Johns Hopkins
Anacetrapib: The Next Best Thing Since Statins?

Statins have had a dramatic impact on preventing and treating coronary heart disease (CHD). They lower low density lipoprotein (LDL) cholesterol by as much as 50 percent and significantly reduce the number of heart attacks and strokes. But while statins lower the "bad" LDL cholesterol, they only raise the "good" high density lipoprotein (HDL) cholesterol by 6 to 8 percent. Now there's promise that a new drug, known as a CETP inhibitor, will dramatically raise HDL cholesterol and even lower LDL cholesterol significantly. 

Previous efforts unsuccessful

Population studies have uniformly shown that low levels of HDL cholesterol increase, and high levels of HDL cholesterol decrease, the risk of CHD. Efforts to develop a drug to raise HDL cholesterol levels substantially, however, have been relatively unsuccessful. The most effective drug, niacin, can increase HDL cholesterol by 20 to 30 percent, but its use is associated with troublesome side effects.

Development of CEPT inhibitors

Animal studies found that blocking the action of a protein which normally carries cholesterol esters from HDL to LDL--cholesterol ester transfer protein (CETP)--could raise HDL cholesterol levels considerably.

Based on these results, Pfizer started a large trial (ILLUMINATE) of the CETP-inhibiting drug torcetrapib. Although the drug increased HDL cholesterol by 72 percent, unfortunately during the 12 months of the trial major cardiovascular events and overall mortality were higher in those taking the drug compared to participants on placebo. Further studies on torcetrapib were then discontinued in 2007 and these results were viewed as the possible death knell of CETP inhibitors.

However, CETP inhibitors appear rejuvenated with the exciting results of the DEFINE trial published recently in the New England Journal of Medicine. The 1,623 participants who either had or were at high risk for CHD and already had their LDL cholesterol lowered to the range of 50 to 100 mg/dL with a statin. They were randomized to either a placebo or another CETP inhibitor, anacetrapib, which raised HDL cholesterol by 138 percent and lowered LDL cholesterol by an additional 56 percent. Particularly important was the absence of any increase in cardiovascular events in the treated patients compared with the placebo group.

Will anacetrapib diminish the number of cardiovascular events?

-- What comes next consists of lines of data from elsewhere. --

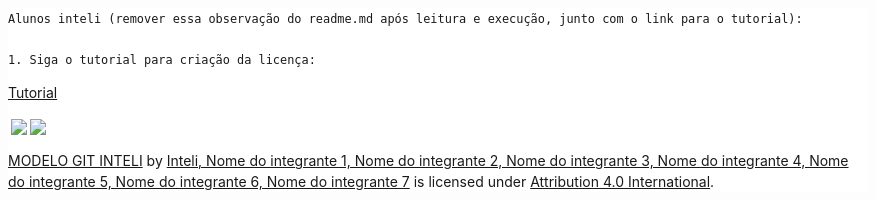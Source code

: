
 ```
Alunos inteli (remover essa observação do readme.md após leitura e execução, junto com o link para o tutorial):

1. Siga o tutorial para criação da licença: 
```

<a href="https://drive.google.com/file/d/1hXWLHUhjBkPVuGqeE2LZKozFntnJZzlx/view">Tutorial</a>

<img style="height:22px!important;margin-left:3px;vertical-align:text-bottom;" src="https://mirrors.creativecommons.org/presskit/icons/cc.svg?ref=chooser-v1"><img style="height:22px!important;margin-left:3px;vertical-align:text-bottom;" src="https://mirrors.creativecommons.org/presskit/icons/by.svg?ref=chooser-v1"><p xmlns:cc="http://creativecommons.org/ns#" xmlns:dct="http://purl.org/dc/terms/"><a property="dct:title" rel="cc:attributionURL" href="https://github.com/Intelihub/Template_M4/">MODELO GIT INTELI</a> by <a rel="cc:attributionURL dct:creator" property="cc:attributionName" href="https://www.yggbrasil.com.br/vr">Inteli, Nome do integrante 1, Nome do integrante 2, Nome do integrante 3, Nome do integrante 4, Nome do integrante 5, Nome do integrante 6, Nome do integrante 7</a> is licensed under <a href="http://creativecommons.org/licenses/by/4.0/?ref=chooser-v1" target="_blank" rel="license noopener noreferrer" style="display:inline-block;">Attribution 4.0 International</a>.</p>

These findings suggest that anacetrapib may be the most important breakthrough since the statins for the management of blood lipid disorders and the prevention of cardiovascular events and deaths.  Still, the bottom line of a drug’s worth cannot be judged by its effects on HDL and LDL cholesterol. There remains the need to determine whether anacetrapib diminishes the number of cardiovascular events and deaths. 

To answer these questions, Merck plans to start the REVEAL trial in approximately 30,000 patients. The company has stated that it will not ask the FDA to approve the drug before 2015 when results of REVEAL are revealed. Nonetheless, keep an eye on this drug--promising findings in the trial may lead to its early termination and a sooner request for FDA approval of anacetrapib.